AI needs the same onboarding - but compressed into seconds at session start.
**WHAT IT ACTUALLY DOES**:
1. Reads developer identity (who am I in this project?)
2. Checks git status (what branch? uncommitted changes?)
3. Reads recent session history from `workspace/` (what happened before?)
4. Identifies active features (what's in progress?)
5. Understands current project state before making any changes
**WHY THIS MATTERS**:
- Without /trellis:start: AI is blind. It might work on wrong branch, conflict with others' work, or redo already-completed work.
- With /trellis:start: AI knows project context, can continue where previous session left off, avoids conflicts.
---
### /trellis:before-frontend-dev and /trellis:before-backend-dev - Inject Specialized Knowledge
**WHY IT EXISTS**:
AI models have "pre-trained knowledge" - general patterns from millions of codebases.

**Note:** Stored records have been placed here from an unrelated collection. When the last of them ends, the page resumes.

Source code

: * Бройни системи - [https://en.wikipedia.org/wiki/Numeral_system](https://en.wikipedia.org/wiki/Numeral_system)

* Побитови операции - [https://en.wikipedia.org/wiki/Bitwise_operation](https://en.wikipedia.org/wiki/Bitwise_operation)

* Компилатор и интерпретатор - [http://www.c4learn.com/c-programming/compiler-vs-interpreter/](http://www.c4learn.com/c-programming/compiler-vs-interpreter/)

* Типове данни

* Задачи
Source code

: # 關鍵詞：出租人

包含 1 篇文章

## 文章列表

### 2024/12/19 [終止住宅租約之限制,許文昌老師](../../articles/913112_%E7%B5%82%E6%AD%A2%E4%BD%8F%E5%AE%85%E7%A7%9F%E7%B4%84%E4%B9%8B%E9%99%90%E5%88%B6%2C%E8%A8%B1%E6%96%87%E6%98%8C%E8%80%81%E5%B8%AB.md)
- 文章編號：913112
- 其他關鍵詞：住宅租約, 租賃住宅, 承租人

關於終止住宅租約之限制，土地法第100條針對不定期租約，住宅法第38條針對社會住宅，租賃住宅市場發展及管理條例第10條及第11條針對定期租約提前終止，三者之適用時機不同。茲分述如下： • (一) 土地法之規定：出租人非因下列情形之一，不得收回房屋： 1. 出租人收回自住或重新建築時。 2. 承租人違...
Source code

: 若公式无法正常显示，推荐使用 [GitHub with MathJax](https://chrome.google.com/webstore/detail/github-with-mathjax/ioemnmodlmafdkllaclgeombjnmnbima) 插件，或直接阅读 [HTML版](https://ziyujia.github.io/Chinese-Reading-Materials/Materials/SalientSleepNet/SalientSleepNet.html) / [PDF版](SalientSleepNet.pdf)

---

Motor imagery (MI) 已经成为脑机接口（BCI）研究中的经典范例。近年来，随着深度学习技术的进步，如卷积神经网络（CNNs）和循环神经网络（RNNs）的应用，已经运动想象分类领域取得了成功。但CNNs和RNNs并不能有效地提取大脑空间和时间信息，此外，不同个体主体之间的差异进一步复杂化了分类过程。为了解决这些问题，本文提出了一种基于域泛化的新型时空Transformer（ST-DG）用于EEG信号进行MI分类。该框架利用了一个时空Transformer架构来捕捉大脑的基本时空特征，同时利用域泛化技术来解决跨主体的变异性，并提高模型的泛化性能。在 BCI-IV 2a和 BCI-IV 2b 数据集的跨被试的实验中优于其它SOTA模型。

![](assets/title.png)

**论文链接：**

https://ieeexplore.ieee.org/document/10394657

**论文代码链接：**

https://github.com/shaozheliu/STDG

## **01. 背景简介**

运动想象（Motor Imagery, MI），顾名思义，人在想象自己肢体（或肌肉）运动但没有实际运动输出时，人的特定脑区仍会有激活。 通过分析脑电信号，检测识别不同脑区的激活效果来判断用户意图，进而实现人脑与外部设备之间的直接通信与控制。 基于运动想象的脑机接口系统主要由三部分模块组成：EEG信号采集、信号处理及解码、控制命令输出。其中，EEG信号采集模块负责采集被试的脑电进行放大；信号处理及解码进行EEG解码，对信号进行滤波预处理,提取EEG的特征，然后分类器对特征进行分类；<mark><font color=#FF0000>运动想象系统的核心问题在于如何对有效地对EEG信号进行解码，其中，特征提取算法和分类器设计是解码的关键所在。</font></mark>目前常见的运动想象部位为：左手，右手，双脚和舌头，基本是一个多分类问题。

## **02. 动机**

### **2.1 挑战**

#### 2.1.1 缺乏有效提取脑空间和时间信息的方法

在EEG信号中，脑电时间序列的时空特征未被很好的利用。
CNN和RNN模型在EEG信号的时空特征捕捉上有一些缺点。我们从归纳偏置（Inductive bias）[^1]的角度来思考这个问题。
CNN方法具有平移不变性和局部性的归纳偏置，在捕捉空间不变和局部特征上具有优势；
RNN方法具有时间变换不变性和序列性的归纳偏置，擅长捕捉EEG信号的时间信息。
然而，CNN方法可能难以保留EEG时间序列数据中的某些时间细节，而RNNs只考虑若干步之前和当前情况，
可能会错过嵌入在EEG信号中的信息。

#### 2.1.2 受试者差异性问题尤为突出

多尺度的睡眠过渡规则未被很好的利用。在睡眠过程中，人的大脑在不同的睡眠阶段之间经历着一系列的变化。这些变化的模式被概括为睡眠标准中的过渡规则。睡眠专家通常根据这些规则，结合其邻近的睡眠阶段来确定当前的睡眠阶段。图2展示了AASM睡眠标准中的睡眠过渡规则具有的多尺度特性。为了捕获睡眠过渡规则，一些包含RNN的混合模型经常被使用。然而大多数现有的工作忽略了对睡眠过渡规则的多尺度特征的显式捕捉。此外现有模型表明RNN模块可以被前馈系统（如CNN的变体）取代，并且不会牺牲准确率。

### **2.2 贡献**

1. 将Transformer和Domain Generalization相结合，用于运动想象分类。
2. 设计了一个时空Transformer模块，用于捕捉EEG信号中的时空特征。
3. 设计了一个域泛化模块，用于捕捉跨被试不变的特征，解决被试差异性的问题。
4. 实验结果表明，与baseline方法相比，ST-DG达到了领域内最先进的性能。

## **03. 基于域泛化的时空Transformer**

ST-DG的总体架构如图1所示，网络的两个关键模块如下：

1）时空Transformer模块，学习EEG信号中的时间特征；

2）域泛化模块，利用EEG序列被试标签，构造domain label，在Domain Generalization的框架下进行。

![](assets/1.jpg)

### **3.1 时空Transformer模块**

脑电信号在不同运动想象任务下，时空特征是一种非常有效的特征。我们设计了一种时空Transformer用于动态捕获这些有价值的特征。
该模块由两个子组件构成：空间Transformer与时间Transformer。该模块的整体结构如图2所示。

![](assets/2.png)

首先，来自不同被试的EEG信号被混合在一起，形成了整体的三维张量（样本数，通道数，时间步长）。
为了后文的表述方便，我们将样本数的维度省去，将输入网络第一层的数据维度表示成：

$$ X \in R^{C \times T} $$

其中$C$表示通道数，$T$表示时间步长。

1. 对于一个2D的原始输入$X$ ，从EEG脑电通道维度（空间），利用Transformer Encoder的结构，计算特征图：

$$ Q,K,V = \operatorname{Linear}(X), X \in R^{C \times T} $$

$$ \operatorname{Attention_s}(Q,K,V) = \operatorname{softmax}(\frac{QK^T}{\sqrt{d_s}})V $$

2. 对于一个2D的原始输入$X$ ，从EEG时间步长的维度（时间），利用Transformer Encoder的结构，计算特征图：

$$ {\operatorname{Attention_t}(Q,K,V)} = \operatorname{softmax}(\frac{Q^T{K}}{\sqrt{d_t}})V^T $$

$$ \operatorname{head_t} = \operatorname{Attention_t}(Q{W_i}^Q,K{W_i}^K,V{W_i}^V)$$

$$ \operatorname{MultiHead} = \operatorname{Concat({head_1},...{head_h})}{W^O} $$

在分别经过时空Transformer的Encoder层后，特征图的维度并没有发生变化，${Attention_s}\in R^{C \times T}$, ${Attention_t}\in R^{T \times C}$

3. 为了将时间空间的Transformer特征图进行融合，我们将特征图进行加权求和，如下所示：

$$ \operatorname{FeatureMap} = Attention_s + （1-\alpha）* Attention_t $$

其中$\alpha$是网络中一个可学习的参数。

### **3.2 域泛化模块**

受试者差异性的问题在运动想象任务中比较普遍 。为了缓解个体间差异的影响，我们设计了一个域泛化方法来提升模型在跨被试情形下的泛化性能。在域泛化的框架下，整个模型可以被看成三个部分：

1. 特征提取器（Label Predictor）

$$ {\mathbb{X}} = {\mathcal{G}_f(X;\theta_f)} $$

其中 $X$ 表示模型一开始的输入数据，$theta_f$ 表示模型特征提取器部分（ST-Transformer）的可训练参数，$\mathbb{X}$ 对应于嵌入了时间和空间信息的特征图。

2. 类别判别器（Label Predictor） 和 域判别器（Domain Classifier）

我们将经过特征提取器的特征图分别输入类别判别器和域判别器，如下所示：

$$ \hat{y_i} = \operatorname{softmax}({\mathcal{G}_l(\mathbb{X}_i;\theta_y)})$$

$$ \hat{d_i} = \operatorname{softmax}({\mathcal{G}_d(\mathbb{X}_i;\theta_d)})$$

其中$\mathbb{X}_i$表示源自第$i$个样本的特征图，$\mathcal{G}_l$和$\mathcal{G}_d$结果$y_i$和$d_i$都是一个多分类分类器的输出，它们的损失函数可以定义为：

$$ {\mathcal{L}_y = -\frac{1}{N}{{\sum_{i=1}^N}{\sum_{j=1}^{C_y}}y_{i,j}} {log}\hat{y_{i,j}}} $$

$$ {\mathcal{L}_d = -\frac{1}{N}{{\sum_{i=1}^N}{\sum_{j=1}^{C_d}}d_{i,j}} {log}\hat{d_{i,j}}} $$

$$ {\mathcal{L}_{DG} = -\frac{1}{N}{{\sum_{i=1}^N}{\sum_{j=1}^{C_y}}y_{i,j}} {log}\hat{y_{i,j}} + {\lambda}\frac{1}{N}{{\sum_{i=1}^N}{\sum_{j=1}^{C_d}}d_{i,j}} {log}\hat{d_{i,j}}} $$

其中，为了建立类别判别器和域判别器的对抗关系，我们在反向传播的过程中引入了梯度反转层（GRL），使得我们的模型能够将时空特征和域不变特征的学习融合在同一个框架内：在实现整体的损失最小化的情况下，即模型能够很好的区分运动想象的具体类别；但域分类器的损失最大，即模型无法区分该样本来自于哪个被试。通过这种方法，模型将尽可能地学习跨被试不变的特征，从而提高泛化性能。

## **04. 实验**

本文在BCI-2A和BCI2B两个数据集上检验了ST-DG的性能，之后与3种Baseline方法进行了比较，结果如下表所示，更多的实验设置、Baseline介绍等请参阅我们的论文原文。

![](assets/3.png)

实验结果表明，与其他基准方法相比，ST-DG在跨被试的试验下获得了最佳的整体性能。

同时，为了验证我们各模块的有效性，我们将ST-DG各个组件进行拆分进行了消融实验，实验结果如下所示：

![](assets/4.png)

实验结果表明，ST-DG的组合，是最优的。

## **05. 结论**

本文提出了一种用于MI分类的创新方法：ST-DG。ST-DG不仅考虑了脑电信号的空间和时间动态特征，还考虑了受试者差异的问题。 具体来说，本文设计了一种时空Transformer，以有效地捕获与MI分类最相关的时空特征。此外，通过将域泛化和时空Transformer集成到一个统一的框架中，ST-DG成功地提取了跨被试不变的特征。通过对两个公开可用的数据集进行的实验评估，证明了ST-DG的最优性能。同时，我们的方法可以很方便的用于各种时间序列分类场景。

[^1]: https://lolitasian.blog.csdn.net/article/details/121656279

But YOUR project has specific conventions that differ from generic patterns.
**WHAT IT ACTUALLY DOES**:
1. Reads `.trellis/spec/frontend/` or `.trellis/spec/backend/`
2. Loads project-specific patterns into AI's working context:
- Component naming conventions
- State management patterns
- Database query patterns
- Error handling standards
**WHY THIS MATTERS**:
- Without before-*-dev: AI writes generic code that doesn't match project style.
- With before-*-dev: AI writes code that looks like the rest of the codebase.
---
### /trellis:check-frontend and /trellis:check-backend - Combat Context Drift
**WHY IT EXISTS**:
AI context window has limited capacity. As conversation progresses, guidelines injected at session start become less influential. This causes "context drift."
**WHAT IT ACTUALLY DOES**:
1. Re-reads the guidelines that were injected earlier
2. Compares written code against those guidelines
3. Runs type checker and linter
4. Identifies violations and suggests fixes
**WHY THIS MATTERS**:
- Without check-*: Context drift goes unnoticed, code quality degrades.
- With check-*: Drift is caught and corrected before commit.
---
### /trellis:check-cross-layer - Multi-Dimension Verification
**WHY IT EXISTS**:
Most bugs don't come from lack of technical skill - they come from "didn't think of it":
- Changed a constant in one place, missed 5 other places
- Modified database schema, forgot to update the API layer
- Created a utility function, but similar one already exists
**WHAT IT ACTUALLY DOES**:
1. Identifies which dimensions your change involves
2. For each dimension, runs targeted checks:
- Cross-layer data flow
- Code reuse analysis
- Import path validation
- Consistency checks
---
### /trellis:finish-work - Holistic Pre-Commit Review
**WHY IT EXISTS**:
The `/check-*` commands focus on code quality within a single layer. But real changes often have cross-cutting concerns.
**WHAT IT ACTUALLY DOES**:
1. Reviews all changes holistically
2. Checks cross-layer consistency
3. Identifies broader impacts
4. Checks if new patterns should be documented
---
### /trellis:record-session - Persist Memory for Future
**WHY IT EXISTS**:
All the context AI built during this session will be lost when session ends. The next session's `/trellis:start` needs this information.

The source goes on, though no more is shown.